Your objective
Hand back the entries exactly as written, minus every picture.

Records supplied
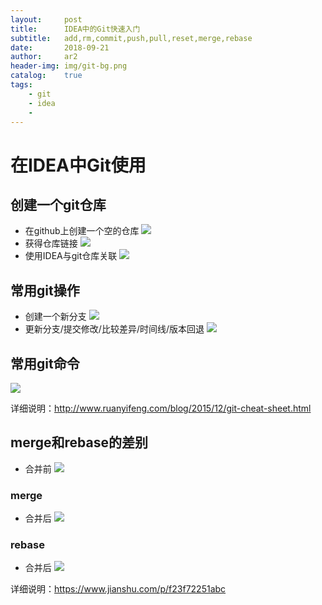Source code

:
 ```yaml
---
layout:     post
title:      IDEA中的Git快速入门
subtitle:   add,rm,commit,push,pull,reset,merge,rebase
date:       2018-09-21
author:     ar2
header-img: img/git-bg.png
catalog: 	true
tags:
    - git
    - idea
    - 
---
```

# 在IDEA中Git使用

    
## 创建一个git仓库
* 在github上创建一个空的仓库
![](http://i.aracg.cc/img/git-crtSrc.png)
* 获得仓库链接
![](http://i.aracg.cc/img/git-crtSrc1.png)
* 使用IDEA与git仓库关联
![](http://i.aracg.cc/img/git-clone.png)
## 常用git操作
* 创建一个新分支
![](http://i.aracg.cc/img/git-branch.png)
* 更新分支/提交修改/比较差异/时间线/版本回退
![](http://i.aracg.cc/img/git-opt.png)
## 常用git命令
![](http://i.aracg.cc/img/git-bg.png)

详细说明：<a href="http://www.ruanyifeng.com/blog/2015/12/git-cheat-sheet.html">http://www.ruanyifeng.com/blog/2015/12/git-cheat-sheet.html</a>
## merge和rebase的差别
* 合并前
![](https://upload-images.jianshu.io/upload_images/305877-5dece524b7130343.png?imageMogr2/auto-orient/)

### merge
* 合并后
![](https://upload-images.jianshu.io/upload_images/305877-c4ddfcf679821e2f.png?imageMogr2/auto-orient/)
### rebase
* 合并后
![](https://upload-images.jianshu.io/upload_images/305877-467ba180733adca1.png?imageMogr2/auto-orient/)

详细说明：<a href="https://www.jianshu.com/p/f23f72251abc">https://www.jianshu.com/p/f23f72251abc</a>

Answer box
Source code

:
 ```yaml
---
layout:     post
title:      IDEA中的Git快速入门
subtitle:   add,rm,commit,push,pull,reset,merge,rebase
date:       2018-09-21
author:     ar2
header-img: img/git-bg.png
catalog: 	true
tags:
    - git
    - idea
    - 
---
```

# 在IDEA中Git使用

    
## 创建一个git仓库
* 在github上创建一个空的仓库
![](http://i.aracg.cc/img/git-crtSrc.png)
* 获得仓库链接
![](http://i.aracg.cc/img/git-crtSrc1.png)
* 使用IDEA与git仓库关联
![](http://i.aracg.cc/img/git-clone.png)
## 常用git操作
* 创建一个新分支
![](http://i.aracg.cc/img/git-branch.png)
* 更新分支/提交修改/比较差异/时间线/版本回退
![](http://i.aracg.cc/img/git-opt.png)
## 常用git命令
![](http://i.aracg.cc/img/git-bg.png)

详细说明：<a href="http://www.ruanyifeng.com/blog/2015/12/git-cheat-sheet.html">http://www.ruanyifeng.com/blog/2015/12/git-cheat-sheet.html</a>
## merge和rebase的差别
* 合并前
![](https://upload-images.jianshu.io/upload_images/305877-5dece524b7130343.png?imageMogr2/auto-orient/)

### merge
* 合并后
![](https://upload-images.jianshu.io/upload_images/305877-c4ddfcf679821e2f.png?imageMogr2/auto-orient/)
### rebase
* 合并后
![](https://upload-images.jianshu.io/upload_images/305877-467ba180733adca1.png?imageMogr2/auto-orient/)

详细说明：<a href="https://www.jianshu.com/p/f23f72251abc">https://www.jianshu.com/p/f23f72251abc</a>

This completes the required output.